DOI: https://doi.org/10.3390/app12063153
Journal volume & issue: Vol. 12, no. 6
p. 3153

Abstract

Read online

We propose a deep reinforcement learning approach for solving a mapless navigation problem in warehouse scenarios. In our approach, an automatic guided vehicle is equipped with two LiDAR sensors and one frontal RGB camera and learns to perform a targeted navigation task. The challenges reside in the sparseness of positive samples for learning, multi-modal sensor perception with partial observability, the demand for accurate steering maneuvers together with long training cycles. To address these points, we propose NavACL-Q as an automatic curriculum learning method in combination with a distributed version of the soft actor-critic algorithm. The performance of the learning algorithm is evaluated exhaustively in a different warehouse environment to validate both robustness and generalizability of the learned policy.

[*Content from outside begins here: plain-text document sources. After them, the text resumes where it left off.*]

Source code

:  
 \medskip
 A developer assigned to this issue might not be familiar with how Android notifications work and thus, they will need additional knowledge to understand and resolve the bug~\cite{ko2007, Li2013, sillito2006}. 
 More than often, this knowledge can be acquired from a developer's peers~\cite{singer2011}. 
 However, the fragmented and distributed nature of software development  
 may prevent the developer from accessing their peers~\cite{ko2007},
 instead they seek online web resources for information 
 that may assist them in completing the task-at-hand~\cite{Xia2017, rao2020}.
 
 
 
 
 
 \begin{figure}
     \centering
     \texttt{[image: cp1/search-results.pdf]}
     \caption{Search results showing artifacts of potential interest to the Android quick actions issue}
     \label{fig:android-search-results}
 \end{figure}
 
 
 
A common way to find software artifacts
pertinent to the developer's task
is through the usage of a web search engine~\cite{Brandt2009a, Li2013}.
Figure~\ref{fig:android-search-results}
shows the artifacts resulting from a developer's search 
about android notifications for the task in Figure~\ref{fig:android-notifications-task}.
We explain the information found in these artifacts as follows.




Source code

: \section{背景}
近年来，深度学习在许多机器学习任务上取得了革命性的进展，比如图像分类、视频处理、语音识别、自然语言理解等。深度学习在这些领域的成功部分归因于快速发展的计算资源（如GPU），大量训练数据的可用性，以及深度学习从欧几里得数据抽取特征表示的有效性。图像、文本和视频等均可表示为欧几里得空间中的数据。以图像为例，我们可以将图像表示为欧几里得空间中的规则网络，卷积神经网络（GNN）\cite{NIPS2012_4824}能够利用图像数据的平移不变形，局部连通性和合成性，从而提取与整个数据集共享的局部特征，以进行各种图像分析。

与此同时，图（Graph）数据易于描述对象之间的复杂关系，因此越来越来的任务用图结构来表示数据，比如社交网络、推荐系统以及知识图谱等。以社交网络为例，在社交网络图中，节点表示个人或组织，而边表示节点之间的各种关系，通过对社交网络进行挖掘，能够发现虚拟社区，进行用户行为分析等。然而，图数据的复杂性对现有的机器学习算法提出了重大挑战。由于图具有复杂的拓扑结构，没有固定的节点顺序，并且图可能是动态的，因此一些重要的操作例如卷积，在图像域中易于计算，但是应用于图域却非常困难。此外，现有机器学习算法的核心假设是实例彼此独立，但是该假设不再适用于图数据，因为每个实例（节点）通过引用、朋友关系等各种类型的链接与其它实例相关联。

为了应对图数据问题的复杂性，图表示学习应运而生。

Results in NVIDIA Isaac Sim demonstrates that our trained agent significantly outperforms the map-based navigation pipeline provided by NVIDIA Isaac Sim with an increased agent-goal distance of 3 m and a wider initial relative agent-goal rotation of approximately 45∘. The ablation studies also suggest that NavACL-Q greatly facilitates the whole learning process with a performance gain of roughly 40% compared to training with random starts and a pre-trained feature extractor manifestly boosts the performance by approximately 60%.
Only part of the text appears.